Unstable, too broad: New GDP series won’t use UPI transaction data

The Ministry of Statistics and Programme Implementation (MoSPI) will not use Unified Payments Interface (UPI) transaction data to calculate India’s GDP in the new revised series that will be released this week due to the numbers being unstable and certain payment categories being too broad.

Proposed as one of the non-traditional sources of data that could be used as an alternative indicator in the estimation of Private Final Consumption Expenditure (PFCE)– one of the key components of GDP when it is calculated from the expenditure side of economic activities– for quarterly GDP figures, a sub-committee of the statistics ministry’s Advisory Committee on National Accounts Statistics (ACNAS) has said it is too soon to use UPI transaction data.

“Transactions against clubbed items (e.g.
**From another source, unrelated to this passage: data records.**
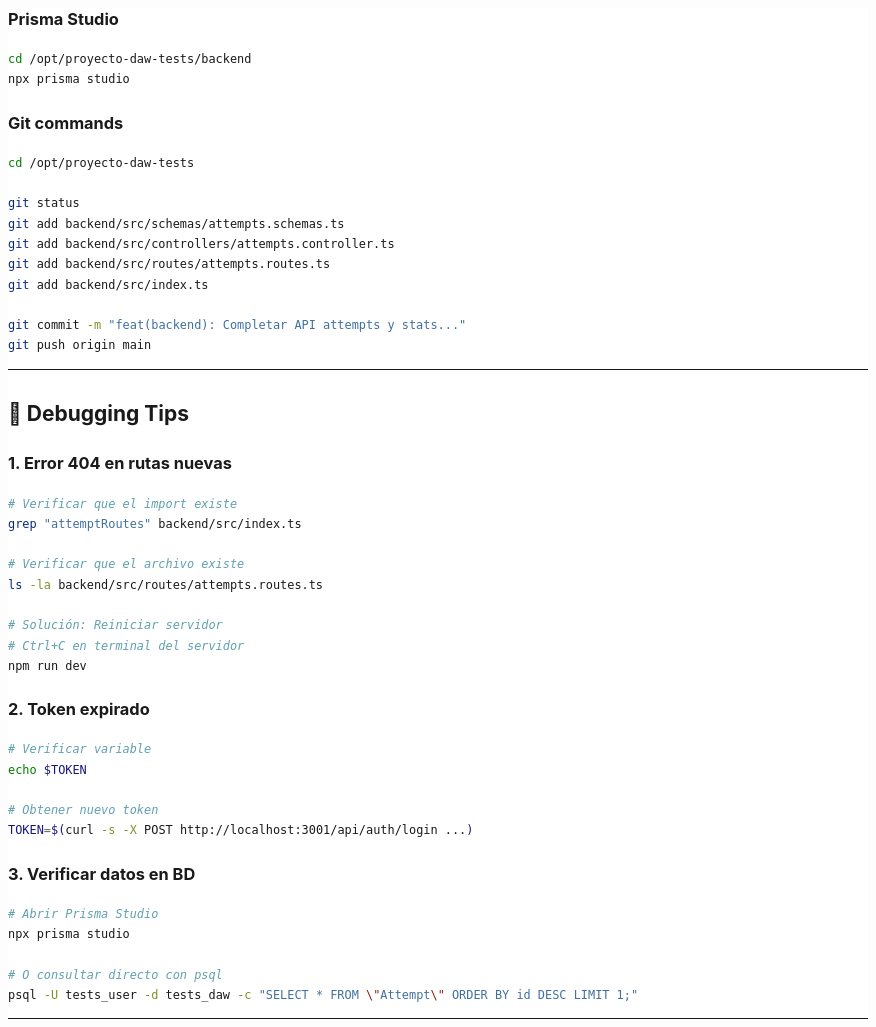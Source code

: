 ### **Prisma Studio**
```bash
cd /opt/proyecto-daw-tests/backend
npx prisma studio
```

### **Git commands**
```bash
cd /opt/proyecto-daw-tests

git status
git add backend/src/schemas/attempts.schemas.ts
git add backend/src/controllers/attempts.controller.ts
git add backend/src/routes/attempts.routes.ts
git add backend/src/index.ts

git commit -m "feat(backend): Completar API attempts y stats..."
git push origin main
```

---

## 🔧 Debugging Tips

### **1. Error 404 en rutas nuevas**
```bash
# Verificar que el import existe
grep "attemptRoutes" backend/src/index.ts

# Verificar que el archivo existe
ls -la backend/src/routes/attempts.routes.ts

# Solución: Reiniciar servidor
# Ctrl+C en terminal del servidor
npm run dev
```

### **2. Token expirado**
```bash
# Verificar variable
echo $TOKEN

# Obtener nuevo token
TOKEN=$(curl -s -X POST http://localhost:3001/api/auth/login ...)
```

### **3. Verificar datos en BD**
```bash
# Abrir Prisma Studio
npx prisma studio

# O consultar directo con psql
psql -U tests_user -d tests_daw -c "SELECT * FROM \"Attempt\" ORDER BY id DESC LIMIT 1;"
```

---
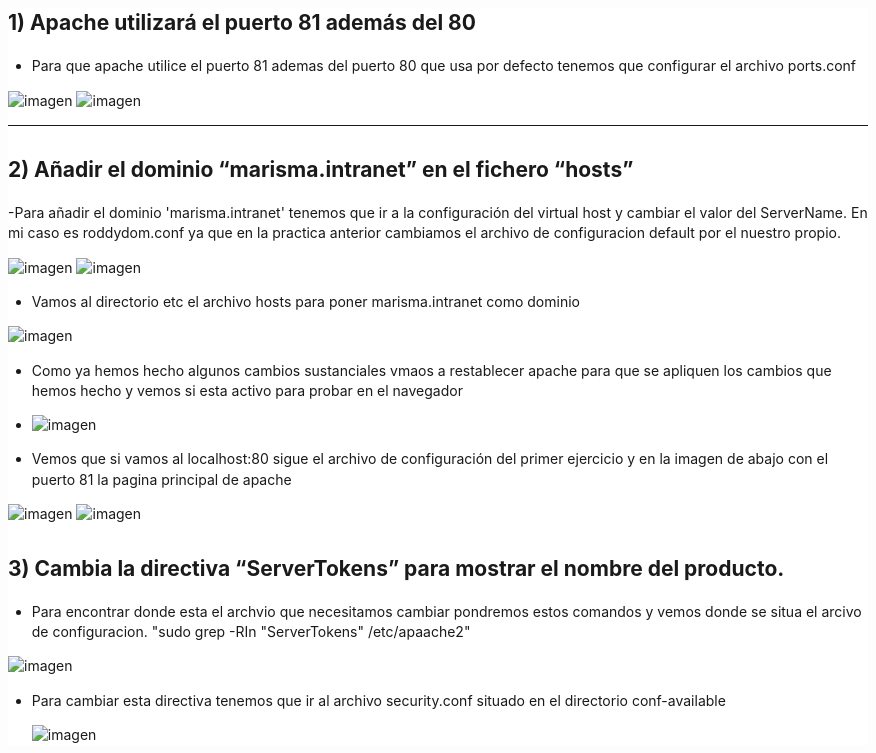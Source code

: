 ## 1) Apache utilizará el puerto 81 además del 80

- Para que apache utilice el puerto 81 ademas del puerto 80 que usa por defecto tenemos que configurar el archivo ports.conf

<img width="832" height="64" alt="imagen" src="https://github.com/user-attachments/assets/fce19324-65af-4490-bb28-622f5713cacf" />

<img width="801" height="168" alt="imagen" src="https://github.com/user-attachments/assets/3f24667c-3dfd-42da-840a-06556a3f3c0a" />

---

## 2) Añadir el dominio “marisma.intranet” en el fichero “hosts”

-Para añadir el dominio 'marisma.intranet' tenemos que ir a la configuración del virtual host y cambiar el valor del ServerName. En mi caso es roddydom.conf ya que en la practica anterior cambiamos el archivo de configuracion default por el nuestro propio.

<img width="824" height="114" alt="imagen" src="https://github.com/user-attachments/assets/22ac8bf0-11d7-4aef-aa77-24f39b0fa9c5" />

<img width="708" height="357" alt="imagen" src="https://github.com/user-attachments/assets/1c8d46ba-b962-4232-9251-0adb2a9fe626" />

- Vamos al directorio etc el archivo hosts para poner marisma.intranet como dominio

<img width="811" height="162" alt="imagen" src="https://github.com/user-attachments/assets/121eb2b0-a040-48f6-aa96-77cb14db69b8" />
  
- Como ya hemos hecho algunos cambios sustanciales vmaos a restablecer apache para que se apliquen los cambios que hemos hecho y vemos si esta activo para probar en el navegador

- <img width="816" height="261" alt="imagen" src="https://github.com/user-attachments/assets/0eed6cbe-5e6a-4af6-9461-a36283fe359c" />

- Vemos que si vamos al localhost:80 sigue el archivo de configuración del primer ejercicio y en la imagen de abajo con el puerto 81 la pagina principal de apache

<img width="1023" height="207" alt="imagen" src="https://github.com/user-attachments/assets/0e4031b3-0105-44ce-800e-d12322ce6d8f" />

<img width="967" height="311" alt="imagen" src="https://github.com/user-attachments/assets/35b2097b-0c9b-406c-ae49-cbfd41acd312" />

## 3) Cambia la directiva “ServerTokens” para mostrar el nombre del producto.

- Para encontrar donde esta el archvio que necesitamos cambiar pondremos estos comandos y vemos donde se situa el arcivo de configuracion. "sudo grep -RIn "ServerTokens" /etc/apaache2"

<img width="899" height="214" alt="imagen" src="https://github.com/user-attachments/assets/cd6ef379-3590-406c-9a9a-40c3d7e4683b" />

- Para cambiar esta directiva tenemos que ir al archivo security.conf situado en el directorio conf-available

  <img width="829" height="137" alt="imagen" src="https://github.com/user-attachments/assets/87b14630-bdbc-4f19-8198-95a2f9ecde61" />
Super markets) cannot be bifurcated into separate PFCE items, whereas, it accounts for substantial share in total transaction value and volume,” the report of the sub-committee on methodological improvement for the base revision of GDP, released last week, said.

UPI data in value (rupees) as well as volume (number of transactions) is available from the National Payments Corporation of India, with each payment categorised by the type of merchant.

The merchant code 5411, for instance, refers to ‘Grocery Stores, Supermarkets’.

UPI transaction chart (Express Photo) UPI transaction chart (Express Photo)

However, these UPI transactions are for a variety of goods sold in these stores. As such, data for this category — which accounted for 25% of all person-to-merchant transactions by volume and 9% by value in January — is not useful for the purpose of compiling private final consumption expenditure within GDP on an item-wise level.

Then there are some UPI payment categories that don’t have a corresponding item in private consumption expenditure, such as ‘debt collection agencies’ (merchant code 7322). While the number of UPI payments to ‘debt collection agencies’ made up just 1.4% of all person-to-merchant UPI transactions in January, the value of these payments was a sizable 7.2% of all transactions.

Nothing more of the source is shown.